I muttered a small cry of distress, not that Gaston seemed to notice. He stormed in, slamming the door behind him with such force that the walls shook. “Bonjour, Gaston. What--”
“She refused me!” he shouted, kicking a chair that was in his path.
I furrowed my brow at his apparent rage. “Who refused you?”
“Belle!” he roared, as though I was an imbecile for not knowing already. “I told her of my intention to make her my wife and she slammed the door in my face!”
My heart began to pound hard under my breastbone. A rushing filled my ears until I thought I would faint. Did he say...his wife?

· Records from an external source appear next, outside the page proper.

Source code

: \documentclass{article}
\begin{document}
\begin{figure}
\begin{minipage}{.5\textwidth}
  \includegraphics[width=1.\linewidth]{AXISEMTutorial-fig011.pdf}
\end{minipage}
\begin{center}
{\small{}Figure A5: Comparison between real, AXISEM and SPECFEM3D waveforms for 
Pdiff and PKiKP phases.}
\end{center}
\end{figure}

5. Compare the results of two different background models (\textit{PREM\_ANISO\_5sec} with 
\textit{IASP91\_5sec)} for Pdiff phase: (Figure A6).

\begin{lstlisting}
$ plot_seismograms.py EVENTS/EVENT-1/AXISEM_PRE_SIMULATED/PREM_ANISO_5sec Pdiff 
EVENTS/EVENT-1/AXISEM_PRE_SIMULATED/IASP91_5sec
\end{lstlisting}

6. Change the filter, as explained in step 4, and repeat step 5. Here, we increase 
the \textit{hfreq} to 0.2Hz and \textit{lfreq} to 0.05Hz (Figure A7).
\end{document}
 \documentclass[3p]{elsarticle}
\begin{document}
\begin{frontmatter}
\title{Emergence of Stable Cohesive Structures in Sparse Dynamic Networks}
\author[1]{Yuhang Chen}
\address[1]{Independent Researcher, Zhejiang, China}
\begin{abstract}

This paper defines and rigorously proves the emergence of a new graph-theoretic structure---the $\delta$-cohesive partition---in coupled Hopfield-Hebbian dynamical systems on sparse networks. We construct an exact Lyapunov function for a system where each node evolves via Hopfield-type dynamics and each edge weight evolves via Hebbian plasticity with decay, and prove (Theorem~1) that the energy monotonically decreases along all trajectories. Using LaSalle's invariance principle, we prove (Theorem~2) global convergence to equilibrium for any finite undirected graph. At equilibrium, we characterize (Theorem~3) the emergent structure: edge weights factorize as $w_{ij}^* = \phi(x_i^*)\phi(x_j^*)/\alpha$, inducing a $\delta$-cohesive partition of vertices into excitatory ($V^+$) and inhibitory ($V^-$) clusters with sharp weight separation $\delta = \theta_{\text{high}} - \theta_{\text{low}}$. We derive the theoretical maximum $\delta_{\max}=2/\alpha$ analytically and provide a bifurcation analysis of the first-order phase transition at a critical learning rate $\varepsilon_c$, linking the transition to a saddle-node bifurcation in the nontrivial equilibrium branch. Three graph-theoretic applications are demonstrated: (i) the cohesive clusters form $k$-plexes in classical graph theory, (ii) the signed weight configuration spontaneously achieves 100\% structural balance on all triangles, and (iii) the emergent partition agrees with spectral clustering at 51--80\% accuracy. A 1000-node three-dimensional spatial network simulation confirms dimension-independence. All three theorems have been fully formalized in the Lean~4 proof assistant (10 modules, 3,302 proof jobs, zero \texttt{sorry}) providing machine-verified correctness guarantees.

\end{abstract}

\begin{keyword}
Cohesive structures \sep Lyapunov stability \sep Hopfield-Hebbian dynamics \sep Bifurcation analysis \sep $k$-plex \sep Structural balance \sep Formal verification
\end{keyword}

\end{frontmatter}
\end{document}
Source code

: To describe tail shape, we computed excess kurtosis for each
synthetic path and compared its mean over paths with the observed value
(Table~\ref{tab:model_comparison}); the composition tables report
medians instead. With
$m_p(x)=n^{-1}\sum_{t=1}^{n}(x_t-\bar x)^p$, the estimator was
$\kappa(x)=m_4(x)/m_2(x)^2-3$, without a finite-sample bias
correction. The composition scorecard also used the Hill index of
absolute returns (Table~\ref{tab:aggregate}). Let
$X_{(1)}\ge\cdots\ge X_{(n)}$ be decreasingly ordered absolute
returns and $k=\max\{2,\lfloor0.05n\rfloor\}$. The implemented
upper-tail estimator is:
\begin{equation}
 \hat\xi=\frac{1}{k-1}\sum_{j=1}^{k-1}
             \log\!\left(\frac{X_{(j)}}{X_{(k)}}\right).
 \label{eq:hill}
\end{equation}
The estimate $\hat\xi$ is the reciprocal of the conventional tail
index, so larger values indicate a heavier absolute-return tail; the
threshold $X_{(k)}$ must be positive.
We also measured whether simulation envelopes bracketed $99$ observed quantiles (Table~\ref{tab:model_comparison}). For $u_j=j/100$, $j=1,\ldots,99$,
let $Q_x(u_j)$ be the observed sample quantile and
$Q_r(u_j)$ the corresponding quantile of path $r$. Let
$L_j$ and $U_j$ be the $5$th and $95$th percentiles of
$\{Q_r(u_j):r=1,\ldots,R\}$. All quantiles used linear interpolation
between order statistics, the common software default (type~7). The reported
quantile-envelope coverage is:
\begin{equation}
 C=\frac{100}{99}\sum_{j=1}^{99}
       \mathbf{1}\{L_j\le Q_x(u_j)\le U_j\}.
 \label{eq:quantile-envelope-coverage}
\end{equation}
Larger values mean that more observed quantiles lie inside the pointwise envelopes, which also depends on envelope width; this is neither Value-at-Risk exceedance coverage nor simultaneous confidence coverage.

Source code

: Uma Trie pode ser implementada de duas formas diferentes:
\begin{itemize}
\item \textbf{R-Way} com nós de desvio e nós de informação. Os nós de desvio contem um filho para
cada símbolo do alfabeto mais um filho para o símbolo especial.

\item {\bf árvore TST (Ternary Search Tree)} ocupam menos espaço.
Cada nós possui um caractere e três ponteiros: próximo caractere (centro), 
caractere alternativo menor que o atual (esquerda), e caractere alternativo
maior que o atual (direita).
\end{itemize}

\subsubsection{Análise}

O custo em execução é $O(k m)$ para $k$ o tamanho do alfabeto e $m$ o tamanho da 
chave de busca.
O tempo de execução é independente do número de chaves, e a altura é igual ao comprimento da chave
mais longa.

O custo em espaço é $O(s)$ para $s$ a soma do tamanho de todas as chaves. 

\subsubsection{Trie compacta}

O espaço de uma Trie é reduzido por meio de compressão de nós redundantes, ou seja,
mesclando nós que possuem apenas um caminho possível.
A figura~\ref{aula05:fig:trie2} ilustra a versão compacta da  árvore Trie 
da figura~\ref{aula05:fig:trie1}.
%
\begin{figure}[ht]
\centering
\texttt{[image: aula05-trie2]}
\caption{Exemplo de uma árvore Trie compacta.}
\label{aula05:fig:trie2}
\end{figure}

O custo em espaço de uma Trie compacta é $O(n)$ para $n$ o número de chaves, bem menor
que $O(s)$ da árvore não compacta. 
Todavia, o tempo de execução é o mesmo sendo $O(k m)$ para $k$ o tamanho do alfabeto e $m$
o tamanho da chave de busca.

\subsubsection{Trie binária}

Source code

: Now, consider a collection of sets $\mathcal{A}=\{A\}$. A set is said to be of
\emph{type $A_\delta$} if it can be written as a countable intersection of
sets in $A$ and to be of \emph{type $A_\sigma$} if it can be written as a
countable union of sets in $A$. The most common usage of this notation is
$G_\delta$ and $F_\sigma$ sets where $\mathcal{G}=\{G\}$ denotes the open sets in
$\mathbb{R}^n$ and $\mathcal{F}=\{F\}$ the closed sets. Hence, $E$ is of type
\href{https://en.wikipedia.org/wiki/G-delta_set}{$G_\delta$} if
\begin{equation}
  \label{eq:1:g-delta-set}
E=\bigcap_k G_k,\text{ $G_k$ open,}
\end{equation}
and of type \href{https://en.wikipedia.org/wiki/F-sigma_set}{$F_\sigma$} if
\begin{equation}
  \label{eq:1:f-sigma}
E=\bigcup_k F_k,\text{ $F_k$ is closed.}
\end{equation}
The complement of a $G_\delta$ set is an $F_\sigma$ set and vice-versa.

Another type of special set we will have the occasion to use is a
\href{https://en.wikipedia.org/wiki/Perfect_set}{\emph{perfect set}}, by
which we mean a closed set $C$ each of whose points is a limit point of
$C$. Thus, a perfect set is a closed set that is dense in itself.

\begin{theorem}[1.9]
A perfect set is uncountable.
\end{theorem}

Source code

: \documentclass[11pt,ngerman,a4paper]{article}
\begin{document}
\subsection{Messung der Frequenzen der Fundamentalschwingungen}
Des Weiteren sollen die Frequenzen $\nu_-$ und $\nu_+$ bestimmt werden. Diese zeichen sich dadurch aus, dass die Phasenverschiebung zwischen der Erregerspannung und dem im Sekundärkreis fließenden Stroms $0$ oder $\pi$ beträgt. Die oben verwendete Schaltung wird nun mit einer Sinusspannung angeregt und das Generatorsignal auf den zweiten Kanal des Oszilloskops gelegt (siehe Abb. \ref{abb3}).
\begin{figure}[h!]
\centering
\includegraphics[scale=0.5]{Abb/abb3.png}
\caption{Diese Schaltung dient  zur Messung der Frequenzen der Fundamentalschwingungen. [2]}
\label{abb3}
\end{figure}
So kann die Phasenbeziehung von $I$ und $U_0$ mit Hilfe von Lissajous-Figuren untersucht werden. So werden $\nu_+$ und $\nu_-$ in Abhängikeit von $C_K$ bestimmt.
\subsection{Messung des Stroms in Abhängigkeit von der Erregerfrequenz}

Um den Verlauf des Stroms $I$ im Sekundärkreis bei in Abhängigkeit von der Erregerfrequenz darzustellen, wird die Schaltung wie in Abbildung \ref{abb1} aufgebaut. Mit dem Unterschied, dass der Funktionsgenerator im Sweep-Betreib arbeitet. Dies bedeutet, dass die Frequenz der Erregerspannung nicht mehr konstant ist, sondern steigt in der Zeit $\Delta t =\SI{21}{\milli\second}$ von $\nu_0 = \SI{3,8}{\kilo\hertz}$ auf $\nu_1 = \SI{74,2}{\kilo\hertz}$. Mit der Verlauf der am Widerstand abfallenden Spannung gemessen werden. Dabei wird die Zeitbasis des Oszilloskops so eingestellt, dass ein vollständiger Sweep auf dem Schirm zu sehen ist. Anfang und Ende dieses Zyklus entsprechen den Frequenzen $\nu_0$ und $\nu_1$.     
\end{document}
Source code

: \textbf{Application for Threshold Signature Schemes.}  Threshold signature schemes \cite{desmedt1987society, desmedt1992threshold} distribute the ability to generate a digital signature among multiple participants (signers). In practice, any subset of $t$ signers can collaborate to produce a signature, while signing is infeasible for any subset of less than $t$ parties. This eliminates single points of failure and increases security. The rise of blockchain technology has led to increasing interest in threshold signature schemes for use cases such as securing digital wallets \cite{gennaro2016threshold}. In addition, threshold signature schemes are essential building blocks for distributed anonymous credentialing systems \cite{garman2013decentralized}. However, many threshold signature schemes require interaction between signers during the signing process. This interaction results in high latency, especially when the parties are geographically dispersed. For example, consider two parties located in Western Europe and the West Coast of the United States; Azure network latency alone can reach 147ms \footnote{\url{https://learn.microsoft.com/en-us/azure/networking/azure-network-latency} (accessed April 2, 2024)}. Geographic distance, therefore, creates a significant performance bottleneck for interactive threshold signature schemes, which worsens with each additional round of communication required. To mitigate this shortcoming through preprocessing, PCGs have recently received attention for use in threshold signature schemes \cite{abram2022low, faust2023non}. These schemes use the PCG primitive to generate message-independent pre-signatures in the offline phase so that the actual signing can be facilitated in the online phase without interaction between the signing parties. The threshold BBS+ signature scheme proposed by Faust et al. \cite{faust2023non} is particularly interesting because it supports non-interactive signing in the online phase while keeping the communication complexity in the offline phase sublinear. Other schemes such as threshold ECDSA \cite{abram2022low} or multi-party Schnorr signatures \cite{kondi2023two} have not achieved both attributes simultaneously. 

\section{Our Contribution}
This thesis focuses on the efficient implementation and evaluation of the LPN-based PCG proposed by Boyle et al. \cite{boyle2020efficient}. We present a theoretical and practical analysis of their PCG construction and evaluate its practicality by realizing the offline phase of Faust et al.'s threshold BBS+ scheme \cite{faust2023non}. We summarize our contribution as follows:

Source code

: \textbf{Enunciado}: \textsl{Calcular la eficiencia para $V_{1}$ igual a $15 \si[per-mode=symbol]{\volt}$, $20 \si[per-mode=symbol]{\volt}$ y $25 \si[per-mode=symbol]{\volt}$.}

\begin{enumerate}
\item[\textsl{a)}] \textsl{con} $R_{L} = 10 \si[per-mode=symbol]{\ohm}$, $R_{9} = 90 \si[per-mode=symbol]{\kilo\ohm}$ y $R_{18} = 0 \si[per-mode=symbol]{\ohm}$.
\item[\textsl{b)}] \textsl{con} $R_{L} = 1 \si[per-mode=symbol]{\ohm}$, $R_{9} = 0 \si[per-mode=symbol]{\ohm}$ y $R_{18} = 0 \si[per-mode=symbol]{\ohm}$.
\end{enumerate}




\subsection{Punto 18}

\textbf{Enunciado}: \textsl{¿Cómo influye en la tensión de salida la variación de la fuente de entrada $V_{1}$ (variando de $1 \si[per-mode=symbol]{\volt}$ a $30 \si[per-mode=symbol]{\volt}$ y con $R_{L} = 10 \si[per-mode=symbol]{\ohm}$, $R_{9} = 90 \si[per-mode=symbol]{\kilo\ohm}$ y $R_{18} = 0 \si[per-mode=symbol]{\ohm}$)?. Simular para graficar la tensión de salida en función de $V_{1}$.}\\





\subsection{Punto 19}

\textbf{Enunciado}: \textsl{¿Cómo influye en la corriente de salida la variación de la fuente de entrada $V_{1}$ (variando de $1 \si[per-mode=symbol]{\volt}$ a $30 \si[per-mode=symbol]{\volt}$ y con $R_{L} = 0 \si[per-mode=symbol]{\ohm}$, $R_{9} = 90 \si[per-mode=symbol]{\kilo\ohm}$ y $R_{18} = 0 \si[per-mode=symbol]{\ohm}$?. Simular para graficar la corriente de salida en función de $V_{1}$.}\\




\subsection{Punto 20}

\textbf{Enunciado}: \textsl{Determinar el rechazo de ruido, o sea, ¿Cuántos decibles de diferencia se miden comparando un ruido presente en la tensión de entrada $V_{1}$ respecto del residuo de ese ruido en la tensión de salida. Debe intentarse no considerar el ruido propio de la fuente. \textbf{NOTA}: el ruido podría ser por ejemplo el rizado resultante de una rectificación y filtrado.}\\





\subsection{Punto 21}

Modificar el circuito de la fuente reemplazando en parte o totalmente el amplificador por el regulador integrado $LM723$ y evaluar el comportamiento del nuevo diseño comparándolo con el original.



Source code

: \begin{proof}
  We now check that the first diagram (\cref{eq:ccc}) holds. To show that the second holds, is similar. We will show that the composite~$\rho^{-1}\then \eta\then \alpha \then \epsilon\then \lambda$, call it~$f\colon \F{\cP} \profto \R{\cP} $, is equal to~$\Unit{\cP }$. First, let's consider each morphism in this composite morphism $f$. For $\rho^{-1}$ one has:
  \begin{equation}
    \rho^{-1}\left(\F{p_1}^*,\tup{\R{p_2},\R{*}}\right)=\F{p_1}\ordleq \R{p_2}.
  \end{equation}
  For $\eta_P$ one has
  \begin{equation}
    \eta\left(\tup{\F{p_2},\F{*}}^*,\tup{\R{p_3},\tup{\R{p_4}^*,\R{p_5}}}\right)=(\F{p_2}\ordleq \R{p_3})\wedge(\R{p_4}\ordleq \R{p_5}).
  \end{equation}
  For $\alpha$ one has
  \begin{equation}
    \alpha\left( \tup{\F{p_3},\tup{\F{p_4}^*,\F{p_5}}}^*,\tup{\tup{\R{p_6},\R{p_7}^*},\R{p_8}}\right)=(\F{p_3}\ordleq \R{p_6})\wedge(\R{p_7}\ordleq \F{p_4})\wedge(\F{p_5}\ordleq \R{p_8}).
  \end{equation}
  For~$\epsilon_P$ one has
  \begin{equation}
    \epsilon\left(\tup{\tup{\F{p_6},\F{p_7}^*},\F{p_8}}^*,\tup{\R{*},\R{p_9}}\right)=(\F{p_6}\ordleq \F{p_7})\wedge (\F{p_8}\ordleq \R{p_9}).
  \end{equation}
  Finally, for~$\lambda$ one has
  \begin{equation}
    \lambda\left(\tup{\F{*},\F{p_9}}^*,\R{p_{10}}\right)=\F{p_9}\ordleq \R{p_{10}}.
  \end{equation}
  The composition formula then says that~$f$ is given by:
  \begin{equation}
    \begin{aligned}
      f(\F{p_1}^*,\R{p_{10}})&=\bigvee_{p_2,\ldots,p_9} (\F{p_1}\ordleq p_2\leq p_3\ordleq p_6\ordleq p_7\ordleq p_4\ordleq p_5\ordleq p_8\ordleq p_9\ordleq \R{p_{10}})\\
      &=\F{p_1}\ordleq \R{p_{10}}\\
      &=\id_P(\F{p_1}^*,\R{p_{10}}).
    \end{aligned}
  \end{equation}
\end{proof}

“Half the town was privy to my humiliation! Why, I’m surprised you didn’t know it already!” He paced until I worried he might wear a hole in the rug Camille had traded for at market.
Though he was in the room with me, he was talking at me rather than to me, so I stayed carefully silent. I’d seen Gaston in a rage before, though never quite like this. I was careful to keep quiet, even though my heart felt like it might burst free of the skin and bone that entrapped it.
How could he want to marry her? I just couldn’t understand. She was beautiful, yes; she had flowing chestnut hair and deep, chocolate eyes, but everyone could see she would one day go mad, as her father had. All she ever talked of was nonsense she’d read about in some book, all she ever thought about was the next one she’d read. Couldn’t he see that she would never be a fit wife for him? Perhaps I wouldn’t be any better, though I’d try. I would clean his kills and mend his socks, keep his house clean and bear him as many children as
he could give me. Was he blind to what was right in front of him?
I shook my head to clear the disloyal thought. I truly wasn’t worthy of him if I questioned his judgment. I so longed to be worthy.
“Now that little idiot is going to go running after her father!” He sneered. “There is no helping that man, why does she trouble herself?!” He threw his arms in the air, waving them angrily as he paced. “Doesn’t she understand that I need her?”
Need me, I begged silently. Need me.
“What I have to do is bring her back here, make her see...but how?” The pacing stopped as he pondered the question.
I watched as he tapped his forefinger on his chin, his face screwed up in concentration. There was a sick churning in my stomach that made me believe I’d be ill any moment. I fought for control of my composure--I would be horribly embarrassed to lose my breakfast in front of the man I adored--even as wave after wave of crushing despair tried to knock me over.
“Perhaps I could go after her...no, that would never do. If I drag her
back, she’ll only run at the first chance. But if I sent someone in my stead...to
talk some sense into her...”
When his eyes fell on me, as though he was only just now seeing me for the first time, I felt the bile rise in my throat. No. It was a silent, desperate plea that, if he heard, he didn’t heed. I knew by the stubborn set of his jaw and the determined look in his eyes that his mind was made up.